[Exercise data — start]

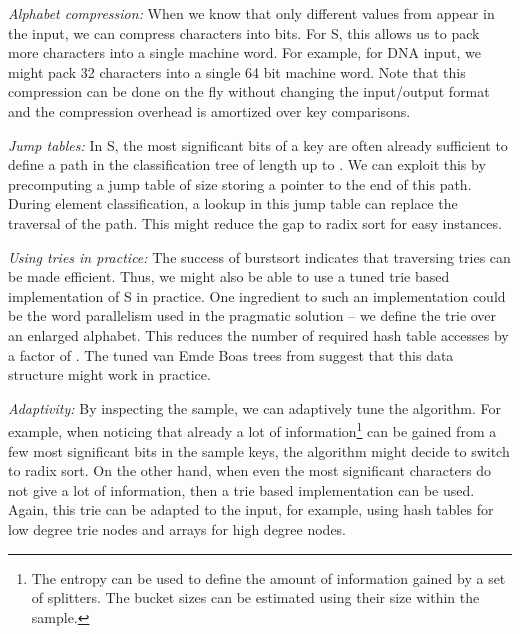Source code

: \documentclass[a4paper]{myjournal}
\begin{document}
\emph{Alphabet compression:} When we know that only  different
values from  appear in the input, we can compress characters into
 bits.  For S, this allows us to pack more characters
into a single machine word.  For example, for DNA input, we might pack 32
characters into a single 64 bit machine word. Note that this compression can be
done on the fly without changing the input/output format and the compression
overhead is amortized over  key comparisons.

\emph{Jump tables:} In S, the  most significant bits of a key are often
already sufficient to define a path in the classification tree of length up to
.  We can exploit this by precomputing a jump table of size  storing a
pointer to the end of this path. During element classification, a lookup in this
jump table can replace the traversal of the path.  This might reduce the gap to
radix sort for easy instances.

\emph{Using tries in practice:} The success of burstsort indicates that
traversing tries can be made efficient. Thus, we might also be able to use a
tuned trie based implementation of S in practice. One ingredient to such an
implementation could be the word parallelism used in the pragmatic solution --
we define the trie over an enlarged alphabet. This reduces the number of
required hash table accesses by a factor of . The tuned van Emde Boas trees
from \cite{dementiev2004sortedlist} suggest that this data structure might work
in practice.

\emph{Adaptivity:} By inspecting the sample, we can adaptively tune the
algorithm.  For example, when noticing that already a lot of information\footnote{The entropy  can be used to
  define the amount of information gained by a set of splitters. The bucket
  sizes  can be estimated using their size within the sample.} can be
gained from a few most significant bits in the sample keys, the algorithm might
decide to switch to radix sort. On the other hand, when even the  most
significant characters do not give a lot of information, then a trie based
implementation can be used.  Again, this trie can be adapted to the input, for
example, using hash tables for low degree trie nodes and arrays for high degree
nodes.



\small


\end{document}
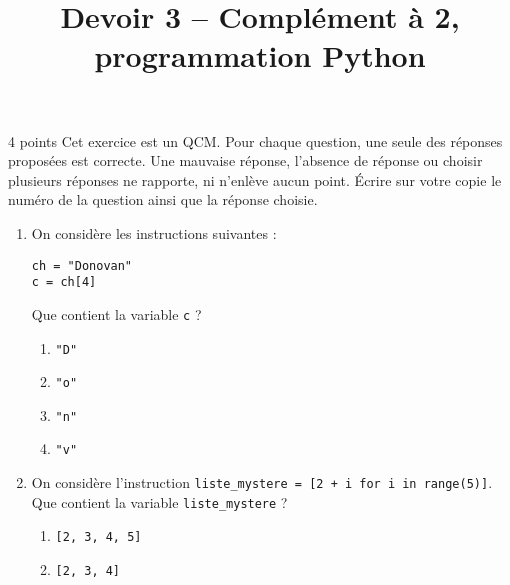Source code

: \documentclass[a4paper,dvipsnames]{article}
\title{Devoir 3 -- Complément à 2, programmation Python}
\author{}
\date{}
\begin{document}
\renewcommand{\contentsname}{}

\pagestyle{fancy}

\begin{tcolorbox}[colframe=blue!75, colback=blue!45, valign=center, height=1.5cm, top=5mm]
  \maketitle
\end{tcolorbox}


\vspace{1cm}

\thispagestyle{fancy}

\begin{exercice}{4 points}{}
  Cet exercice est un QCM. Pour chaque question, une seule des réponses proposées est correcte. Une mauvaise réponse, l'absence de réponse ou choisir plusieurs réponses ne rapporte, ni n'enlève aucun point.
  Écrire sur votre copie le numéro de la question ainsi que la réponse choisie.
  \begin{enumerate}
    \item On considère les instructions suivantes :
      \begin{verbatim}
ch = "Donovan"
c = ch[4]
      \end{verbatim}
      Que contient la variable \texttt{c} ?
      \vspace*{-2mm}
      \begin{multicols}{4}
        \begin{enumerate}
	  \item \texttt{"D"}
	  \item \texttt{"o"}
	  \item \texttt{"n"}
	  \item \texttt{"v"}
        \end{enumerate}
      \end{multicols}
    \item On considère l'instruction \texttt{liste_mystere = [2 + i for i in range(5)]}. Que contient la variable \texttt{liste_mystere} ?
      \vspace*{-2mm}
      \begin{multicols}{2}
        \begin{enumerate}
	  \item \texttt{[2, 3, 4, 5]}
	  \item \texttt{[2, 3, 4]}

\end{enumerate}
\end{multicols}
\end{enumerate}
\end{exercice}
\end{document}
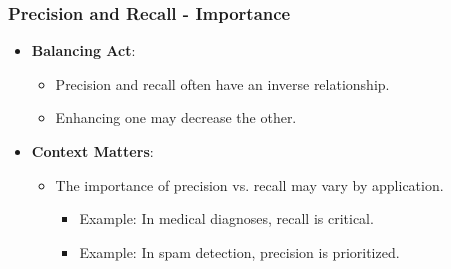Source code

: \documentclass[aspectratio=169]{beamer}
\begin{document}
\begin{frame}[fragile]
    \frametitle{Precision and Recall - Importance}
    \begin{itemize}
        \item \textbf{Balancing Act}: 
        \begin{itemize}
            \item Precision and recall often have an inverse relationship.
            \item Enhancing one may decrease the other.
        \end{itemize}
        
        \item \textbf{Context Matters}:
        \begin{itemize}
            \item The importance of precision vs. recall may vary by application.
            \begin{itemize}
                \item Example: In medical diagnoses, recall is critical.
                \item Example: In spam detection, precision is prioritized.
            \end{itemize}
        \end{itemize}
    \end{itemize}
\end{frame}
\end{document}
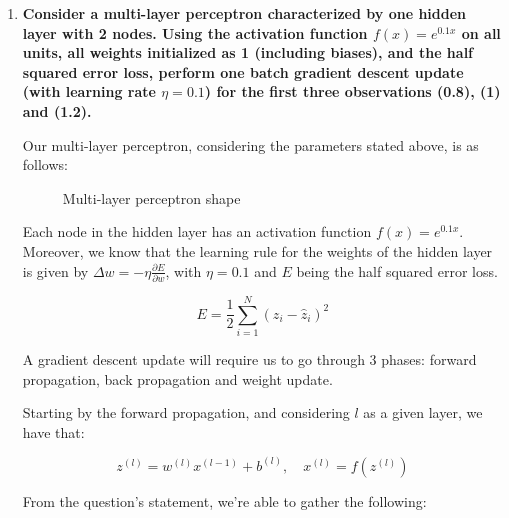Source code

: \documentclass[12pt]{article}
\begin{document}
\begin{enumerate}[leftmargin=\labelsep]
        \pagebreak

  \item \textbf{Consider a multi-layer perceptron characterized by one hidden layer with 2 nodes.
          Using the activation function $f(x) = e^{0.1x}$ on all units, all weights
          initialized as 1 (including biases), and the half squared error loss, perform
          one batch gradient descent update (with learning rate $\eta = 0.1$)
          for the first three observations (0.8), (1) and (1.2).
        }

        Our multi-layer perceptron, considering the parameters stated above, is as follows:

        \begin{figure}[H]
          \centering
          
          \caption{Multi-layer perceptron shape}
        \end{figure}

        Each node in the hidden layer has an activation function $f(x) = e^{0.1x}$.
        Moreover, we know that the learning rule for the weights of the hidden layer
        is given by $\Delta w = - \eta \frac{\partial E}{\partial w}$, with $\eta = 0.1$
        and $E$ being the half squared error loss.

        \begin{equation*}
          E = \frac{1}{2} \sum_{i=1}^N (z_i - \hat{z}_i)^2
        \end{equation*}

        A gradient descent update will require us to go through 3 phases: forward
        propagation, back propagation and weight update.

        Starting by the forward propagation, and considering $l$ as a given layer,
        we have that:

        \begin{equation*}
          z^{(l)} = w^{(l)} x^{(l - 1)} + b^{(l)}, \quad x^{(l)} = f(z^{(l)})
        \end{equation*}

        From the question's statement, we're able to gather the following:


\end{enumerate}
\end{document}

[Exercise data — finish]

> **What you will do**
How many of the lines above contain the word "variable"? Give the number alone.

> **Answer section**
2